### TASK BRIEF
For the records below, tally the lines that include the word "مساوات" and give only the tally.

[Items from a dataset]
----

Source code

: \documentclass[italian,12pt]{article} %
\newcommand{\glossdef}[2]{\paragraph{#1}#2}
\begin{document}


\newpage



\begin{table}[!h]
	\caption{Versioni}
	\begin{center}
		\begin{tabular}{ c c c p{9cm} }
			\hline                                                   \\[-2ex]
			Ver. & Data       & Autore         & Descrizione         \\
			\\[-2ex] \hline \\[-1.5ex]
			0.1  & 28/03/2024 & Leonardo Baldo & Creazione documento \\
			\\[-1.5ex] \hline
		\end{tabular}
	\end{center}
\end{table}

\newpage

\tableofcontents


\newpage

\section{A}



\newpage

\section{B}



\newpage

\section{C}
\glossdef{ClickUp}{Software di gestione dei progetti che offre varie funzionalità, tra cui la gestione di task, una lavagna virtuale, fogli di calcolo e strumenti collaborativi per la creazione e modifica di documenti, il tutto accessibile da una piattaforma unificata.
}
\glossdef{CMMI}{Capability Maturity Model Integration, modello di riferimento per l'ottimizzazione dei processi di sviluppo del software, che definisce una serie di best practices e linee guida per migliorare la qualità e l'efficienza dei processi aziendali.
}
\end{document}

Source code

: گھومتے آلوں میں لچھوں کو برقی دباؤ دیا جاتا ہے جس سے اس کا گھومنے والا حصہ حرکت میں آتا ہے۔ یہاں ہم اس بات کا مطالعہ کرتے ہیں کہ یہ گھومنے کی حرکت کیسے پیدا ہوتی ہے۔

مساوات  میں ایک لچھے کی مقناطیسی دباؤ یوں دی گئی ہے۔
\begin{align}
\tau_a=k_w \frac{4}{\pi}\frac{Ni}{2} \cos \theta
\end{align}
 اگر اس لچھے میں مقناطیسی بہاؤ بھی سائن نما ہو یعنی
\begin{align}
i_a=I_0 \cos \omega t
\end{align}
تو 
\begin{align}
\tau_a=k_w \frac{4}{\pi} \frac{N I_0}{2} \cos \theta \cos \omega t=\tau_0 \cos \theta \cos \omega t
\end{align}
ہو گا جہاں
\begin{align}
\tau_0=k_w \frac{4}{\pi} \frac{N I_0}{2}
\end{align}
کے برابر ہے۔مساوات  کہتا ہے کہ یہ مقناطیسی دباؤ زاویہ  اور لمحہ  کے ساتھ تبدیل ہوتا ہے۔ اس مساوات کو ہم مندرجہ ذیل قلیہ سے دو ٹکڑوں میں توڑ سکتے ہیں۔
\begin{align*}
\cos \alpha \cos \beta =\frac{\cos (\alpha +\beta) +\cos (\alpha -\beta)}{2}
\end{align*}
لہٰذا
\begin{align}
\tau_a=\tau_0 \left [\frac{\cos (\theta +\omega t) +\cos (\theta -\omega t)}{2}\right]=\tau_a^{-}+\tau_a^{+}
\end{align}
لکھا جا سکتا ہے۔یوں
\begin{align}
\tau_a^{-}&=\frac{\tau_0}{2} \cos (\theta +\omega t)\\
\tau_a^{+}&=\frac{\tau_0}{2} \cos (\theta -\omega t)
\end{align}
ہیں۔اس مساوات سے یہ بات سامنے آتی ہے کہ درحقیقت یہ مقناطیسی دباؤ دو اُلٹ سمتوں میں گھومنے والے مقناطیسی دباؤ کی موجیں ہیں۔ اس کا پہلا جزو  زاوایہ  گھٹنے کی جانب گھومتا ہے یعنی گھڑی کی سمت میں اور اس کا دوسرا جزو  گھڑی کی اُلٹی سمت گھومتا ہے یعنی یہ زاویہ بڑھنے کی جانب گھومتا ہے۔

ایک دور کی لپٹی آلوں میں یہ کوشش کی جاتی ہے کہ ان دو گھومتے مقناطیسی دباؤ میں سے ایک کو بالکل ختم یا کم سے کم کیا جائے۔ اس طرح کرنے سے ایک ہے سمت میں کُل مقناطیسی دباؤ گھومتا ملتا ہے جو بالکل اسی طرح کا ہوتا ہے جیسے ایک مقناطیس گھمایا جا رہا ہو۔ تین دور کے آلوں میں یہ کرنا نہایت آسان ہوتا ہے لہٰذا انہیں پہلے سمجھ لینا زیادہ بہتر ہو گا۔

----

### RESPONSE AREA
3